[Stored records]

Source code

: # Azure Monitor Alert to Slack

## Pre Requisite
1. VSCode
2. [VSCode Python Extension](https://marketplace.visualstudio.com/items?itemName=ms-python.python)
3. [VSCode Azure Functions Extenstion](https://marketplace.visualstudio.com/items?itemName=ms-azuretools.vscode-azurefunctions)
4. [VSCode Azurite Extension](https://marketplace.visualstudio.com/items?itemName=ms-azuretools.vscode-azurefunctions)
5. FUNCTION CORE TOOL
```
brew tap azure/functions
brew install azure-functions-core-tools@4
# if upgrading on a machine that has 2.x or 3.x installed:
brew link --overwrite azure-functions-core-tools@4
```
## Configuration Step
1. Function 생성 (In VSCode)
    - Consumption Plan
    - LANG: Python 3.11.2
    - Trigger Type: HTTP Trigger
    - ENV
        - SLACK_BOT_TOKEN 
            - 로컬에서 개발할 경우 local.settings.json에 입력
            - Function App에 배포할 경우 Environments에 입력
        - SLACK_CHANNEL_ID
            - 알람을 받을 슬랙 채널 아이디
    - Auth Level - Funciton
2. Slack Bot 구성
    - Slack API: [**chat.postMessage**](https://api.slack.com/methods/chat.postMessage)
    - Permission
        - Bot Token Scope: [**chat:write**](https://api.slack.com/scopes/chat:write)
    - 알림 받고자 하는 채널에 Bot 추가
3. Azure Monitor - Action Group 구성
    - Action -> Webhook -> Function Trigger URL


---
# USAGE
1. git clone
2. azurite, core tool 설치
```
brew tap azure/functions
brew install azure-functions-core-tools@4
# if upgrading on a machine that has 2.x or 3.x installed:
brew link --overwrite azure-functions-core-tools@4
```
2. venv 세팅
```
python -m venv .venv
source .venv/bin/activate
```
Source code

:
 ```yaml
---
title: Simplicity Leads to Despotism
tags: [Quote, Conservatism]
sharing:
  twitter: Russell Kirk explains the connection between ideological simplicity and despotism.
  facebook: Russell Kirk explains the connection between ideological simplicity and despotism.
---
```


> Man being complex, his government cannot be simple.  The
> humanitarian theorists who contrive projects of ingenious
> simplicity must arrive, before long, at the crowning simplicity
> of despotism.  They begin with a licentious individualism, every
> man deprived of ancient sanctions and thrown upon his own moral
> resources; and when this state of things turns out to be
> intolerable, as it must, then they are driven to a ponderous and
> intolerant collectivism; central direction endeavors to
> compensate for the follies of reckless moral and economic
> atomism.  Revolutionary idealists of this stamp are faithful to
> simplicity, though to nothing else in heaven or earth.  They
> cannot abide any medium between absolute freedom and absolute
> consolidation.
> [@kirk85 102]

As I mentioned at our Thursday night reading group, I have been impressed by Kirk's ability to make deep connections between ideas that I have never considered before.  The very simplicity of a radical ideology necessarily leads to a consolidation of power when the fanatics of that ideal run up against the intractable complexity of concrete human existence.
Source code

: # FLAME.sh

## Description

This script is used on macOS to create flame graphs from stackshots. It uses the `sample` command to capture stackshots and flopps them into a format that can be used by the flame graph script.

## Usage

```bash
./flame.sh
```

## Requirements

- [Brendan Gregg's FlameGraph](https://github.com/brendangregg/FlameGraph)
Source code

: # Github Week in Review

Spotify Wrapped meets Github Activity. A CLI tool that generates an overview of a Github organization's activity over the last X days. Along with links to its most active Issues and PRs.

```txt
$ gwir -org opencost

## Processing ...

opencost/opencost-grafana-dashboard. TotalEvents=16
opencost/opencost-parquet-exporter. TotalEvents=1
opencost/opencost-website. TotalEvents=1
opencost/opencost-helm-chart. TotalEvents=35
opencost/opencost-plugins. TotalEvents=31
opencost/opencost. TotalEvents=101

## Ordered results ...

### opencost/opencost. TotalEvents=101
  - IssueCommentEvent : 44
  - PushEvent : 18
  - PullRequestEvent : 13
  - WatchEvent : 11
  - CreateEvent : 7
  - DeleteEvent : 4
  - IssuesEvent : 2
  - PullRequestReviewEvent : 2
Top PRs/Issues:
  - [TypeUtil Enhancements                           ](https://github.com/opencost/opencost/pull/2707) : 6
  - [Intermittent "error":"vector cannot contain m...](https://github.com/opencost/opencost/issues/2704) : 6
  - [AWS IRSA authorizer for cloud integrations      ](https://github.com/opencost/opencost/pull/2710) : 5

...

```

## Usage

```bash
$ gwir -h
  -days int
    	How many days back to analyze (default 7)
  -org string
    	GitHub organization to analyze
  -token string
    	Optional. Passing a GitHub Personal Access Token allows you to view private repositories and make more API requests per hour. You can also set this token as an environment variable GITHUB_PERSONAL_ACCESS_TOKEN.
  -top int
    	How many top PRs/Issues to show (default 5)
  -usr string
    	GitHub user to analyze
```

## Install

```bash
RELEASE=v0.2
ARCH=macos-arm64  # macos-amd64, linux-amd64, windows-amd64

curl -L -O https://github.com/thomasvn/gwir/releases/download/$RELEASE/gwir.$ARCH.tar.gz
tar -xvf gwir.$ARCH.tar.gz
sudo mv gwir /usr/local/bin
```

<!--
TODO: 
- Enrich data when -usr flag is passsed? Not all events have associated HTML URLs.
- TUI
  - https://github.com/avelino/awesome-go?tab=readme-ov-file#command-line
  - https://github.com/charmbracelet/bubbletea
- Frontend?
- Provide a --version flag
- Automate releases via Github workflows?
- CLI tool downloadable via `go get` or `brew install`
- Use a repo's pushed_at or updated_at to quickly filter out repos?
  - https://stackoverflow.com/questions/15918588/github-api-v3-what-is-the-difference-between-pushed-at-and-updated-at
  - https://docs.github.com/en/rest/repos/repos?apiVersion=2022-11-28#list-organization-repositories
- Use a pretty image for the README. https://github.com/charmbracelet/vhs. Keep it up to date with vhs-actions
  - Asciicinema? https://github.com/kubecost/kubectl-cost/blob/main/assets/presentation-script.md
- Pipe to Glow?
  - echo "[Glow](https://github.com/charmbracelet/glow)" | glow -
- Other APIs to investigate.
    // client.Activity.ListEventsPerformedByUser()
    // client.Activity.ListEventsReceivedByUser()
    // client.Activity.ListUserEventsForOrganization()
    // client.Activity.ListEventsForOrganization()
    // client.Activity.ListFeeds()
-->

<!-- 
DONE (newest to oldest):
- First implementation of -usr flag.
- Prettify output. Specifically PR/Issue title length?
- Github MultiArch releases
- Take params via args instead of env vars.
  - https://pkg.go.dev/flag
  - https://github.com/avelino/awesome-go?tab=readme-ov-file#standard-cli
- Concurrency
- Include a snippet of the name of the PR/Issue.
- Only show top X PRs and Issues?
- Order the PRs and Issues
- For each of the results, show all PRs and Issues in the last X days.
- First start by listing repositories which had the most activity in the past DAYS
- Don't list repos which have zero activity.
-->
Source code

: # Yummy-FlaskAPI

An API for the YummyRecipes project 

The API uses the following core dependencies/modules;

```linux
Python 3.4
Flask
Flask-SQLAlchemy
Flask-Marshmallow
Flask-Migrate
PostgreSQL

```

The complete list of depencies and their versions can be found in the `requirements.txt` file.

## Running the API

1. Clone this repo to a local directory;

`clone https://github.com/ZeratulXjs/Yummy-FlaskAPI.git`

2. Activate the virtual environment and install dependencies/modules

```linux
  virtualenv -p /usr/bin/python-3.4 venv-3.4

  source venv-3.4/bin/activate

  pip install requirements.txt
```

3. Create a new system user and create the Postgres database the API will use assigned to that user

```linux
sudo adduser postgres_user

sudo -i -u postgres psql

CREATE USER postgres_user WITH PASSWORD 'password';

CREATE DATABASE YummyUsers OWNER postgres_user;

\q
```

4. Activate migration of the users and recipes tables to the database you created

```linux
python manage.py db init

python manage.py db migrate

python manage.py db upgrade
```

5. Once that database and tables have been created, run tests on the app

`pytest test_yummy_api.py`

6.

* * *

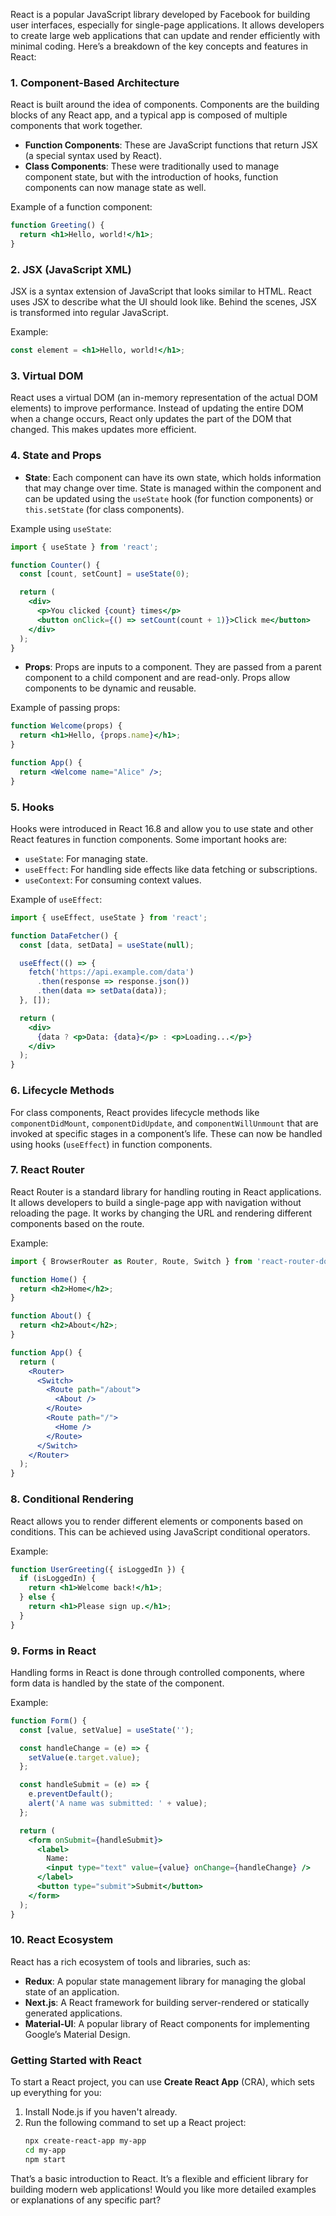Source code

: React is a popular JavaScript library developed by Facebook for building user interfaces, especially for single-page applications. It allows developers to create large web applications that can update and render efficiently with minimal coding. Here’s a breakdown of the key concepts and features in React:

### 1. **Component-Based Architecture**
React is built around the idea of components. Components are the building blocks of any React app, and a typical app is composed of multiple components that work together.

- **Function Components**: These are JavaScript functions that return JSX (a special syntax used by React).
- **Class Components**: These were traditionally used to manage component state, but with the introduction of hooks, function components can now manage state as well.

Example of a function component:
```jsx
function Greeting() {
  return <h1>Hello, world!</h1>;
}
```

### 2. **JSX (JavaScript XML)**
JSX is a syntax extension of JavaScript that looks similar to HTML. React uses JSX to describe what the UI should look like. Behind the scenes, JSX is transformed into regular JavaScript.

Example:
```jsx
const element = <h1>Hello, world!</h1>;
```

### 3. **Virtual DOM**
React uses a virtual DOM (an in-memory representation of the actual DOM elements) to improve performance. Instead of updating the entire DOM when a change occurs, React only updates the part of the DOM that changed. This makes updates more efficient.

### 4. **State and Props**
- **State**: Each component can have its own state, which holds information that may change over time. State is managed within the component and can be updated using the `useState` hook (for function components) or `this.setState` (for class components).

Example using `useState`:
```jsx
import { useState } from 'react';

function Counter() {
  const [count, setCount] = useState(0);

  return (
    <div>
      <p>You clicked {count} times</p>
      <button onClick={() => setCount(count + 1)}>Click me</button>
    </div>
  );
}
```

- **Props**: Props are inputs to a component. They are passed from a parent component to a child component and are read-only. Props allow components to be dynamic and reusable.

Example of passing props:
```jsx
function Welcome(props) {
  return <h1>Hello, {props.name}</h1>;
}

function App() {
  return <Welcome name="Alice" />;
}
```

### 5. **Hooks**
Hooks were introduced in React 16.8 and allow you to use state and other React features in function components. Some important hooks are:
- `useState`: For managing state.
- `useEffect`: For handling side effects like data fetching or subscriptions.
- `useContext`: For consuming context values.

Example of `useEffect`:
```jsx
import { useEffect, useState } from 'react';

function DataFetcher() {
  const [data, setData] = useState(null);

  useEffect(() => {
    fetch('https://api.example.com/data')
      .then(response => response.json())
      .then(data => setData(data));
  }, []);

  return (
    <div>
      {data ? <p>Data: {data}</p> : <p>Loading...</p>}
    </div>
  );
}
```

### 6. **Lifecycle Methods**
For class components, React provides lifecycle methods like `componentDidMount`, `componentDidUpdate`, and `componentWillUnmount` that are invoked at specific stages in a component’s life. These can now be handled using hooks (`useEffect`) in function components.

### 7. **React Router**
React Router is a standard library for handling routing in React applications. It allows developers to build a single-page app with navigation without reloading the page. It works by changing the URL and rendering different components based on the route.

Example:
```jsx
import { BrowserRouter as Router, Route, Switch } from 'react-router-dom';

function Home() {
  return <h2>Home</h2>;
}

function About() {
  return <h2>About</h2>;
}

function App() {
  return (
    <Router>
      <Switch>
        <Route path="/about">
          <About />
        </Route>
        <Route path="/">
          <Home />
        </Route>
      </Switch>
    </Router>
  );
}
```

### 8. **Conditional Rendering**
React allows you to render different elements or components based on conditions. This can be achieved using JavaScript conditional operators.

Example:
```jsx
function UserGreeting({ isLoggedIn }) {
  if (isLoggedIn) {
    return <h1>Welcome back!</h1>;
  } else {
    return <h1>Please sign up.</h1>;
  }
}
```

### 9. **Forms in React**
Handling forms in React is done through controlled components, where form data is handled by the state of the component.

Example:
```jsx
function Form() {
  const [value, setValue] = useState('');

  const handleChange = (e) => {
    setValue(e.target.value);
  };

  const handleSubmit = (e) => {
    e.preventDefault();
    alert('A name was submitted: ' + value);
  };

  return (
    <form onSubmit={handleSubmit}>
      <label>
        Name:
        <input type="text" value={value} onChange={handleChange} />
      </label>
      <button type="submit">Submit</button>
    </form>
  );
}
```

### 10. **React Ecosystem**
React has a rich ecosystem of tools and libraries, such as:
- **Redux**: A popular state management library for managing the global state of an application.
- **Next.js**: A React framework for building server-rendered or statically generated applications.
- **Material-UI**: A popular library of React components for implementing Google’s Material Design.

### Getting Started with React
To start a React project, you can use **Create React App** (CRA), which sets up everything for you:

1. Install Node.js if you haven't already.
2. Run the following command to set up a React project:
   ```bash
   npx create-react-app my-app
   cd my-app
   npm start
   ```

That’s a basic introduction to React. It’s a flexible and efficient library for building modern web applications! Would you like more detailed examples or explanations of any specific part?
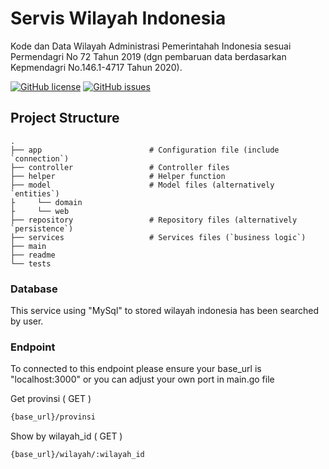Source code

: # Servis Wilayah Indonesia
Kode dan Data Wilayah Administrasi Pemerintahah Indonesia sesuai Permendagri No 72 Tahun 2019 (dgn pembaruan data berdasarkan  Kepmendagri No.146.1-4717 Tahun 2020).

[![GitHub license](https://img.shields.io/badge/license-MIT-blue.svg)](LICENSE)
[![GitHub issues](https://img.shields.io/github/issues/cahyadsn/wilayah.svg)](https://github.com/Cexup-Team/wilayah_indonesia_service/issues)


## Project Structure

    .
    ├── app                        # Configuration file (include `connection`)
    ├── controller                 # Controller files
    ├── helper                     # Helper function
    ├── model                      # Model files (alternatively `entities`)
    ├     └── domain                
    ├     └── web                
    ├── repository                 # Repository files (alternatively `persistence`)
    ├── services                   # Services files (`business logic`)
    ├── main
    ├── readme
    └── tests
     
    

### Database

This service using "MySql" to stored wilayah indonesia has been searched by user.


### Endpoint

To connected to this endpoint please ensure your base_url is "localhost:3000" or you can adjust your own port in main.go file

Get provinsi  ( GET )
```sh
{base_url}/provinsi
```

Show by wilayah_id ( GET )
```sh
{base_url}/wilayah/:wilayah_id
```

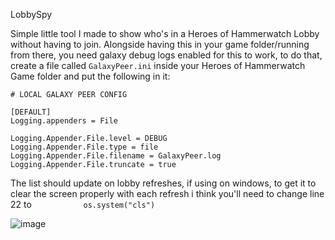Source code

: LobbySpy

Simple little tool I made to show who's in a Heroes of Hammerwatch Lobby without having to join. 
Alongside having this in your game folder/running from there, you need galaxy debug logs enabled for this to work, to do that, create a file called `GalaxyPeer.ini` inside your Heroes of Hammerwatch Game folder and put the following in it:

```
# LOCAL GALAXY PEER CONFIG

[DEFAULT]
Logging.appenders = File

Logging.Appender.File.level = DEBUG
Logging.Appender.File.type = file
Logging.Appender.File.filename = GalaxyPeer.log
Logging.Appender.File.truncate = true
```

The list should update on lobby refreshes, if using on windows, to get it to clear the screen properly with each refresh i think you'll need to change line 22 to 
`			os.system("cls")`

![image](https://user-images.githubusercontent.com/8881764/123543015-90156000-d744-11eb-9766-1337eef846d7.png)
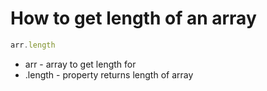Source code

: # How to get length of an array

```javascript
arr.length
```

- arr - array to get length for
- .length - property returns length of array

...

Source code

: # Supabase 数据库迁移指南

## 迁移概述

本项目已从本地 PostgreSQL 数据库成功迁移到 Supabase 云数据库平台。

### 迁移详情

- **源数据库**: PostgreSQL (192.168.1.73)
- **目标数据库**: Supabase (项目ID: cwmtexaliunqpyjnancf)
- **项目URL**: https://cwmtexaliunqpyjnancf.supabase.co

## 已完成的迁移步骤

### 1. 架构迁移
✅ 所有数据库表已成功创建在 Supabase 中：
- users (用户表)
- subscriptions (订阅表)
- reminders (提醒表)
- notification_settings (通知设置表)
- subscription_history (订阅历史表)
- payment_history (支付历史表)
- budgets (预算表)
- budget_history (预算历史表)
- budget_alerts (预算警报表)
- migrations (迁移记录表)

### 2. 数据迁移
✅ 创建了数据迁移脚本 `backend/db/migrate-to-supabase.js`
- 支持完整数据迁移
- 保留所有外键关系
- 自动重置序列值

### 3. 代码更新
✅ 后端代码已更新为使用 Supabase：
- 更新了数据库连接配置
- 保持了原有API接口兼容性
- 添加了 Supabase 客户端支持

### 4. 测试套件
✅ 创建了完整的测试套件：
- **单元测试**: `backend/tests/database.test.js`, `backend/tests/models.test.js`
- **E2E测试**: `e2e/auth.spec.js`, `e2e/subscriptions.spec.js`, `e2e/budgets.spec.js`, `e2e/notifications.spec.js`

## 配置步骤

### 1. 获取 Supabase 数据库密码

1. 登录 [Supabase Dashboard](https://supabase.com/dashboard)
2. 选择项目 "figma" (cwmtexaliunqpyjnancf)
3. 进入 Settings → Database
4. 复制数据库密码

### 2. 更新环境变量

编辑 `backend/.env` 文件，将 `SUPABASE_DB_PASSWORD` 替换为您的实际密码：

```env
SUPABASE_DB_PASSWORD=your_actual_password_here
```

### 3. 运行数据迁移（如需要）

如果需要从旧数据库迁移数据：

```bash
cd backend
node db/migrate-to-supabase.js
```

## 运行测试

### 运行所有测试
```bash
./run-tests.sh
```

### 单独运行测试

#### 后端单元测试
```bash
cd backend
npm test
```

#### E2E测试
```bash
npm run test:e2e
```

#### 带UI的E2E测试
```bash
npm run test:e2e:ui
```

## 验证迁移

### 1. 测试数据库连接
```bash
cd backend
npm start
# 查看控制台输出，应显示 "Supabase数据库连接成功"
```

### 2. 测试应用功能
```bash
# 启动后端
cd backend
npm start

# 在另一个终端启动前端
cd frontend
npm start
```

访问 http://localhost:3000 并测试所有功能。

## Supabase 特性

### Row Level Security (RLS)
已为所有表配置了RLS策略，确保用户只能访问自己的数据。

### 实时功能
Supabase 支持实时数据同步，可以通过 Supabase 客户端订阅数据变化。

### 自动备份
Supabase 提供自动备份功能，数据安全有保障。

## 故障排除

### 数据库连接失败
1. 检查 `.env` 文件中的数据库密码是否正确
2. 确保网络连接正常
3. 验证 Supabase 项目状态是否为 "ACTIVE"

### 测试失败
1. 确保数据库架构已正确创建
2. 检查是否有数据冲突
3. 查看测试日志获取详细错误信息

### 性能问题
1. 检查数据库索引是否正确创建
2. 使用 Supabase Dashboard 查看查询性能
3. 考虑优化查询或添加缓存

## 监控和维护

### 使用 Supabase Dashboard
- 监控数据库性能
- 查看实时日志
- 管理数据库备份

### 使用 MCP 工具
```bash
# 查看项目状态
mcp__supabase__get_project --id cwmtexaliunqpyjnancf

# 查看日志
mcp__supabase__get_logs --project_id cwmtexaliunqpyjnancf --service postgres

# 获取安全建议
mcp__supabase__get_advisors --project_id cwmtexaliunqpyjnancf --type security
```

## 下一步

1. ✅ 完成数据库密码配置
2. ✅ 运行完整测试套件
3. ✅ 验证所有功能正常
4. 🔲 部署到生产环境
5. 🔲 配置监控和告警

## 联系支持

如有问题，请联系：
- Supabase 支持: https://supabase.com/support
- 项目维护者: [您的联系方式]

Problem description ->
Look through the data above and return each line where the string "repositories" occurs.

Finished exercise ->
    	Optional. Passing a GitHub Personal Access Token allows you to view private repositories and make more API requests per hour. You can also set this token as an environment variable GITHUB_PERSONAL_ACCESS_TOKEN.
  - https://docs.github.com/en/rest/repos/repos?apiVersion=2022-11-28#list-organization-repositories
- First start by listing repositories which had the most activity in the past DAYS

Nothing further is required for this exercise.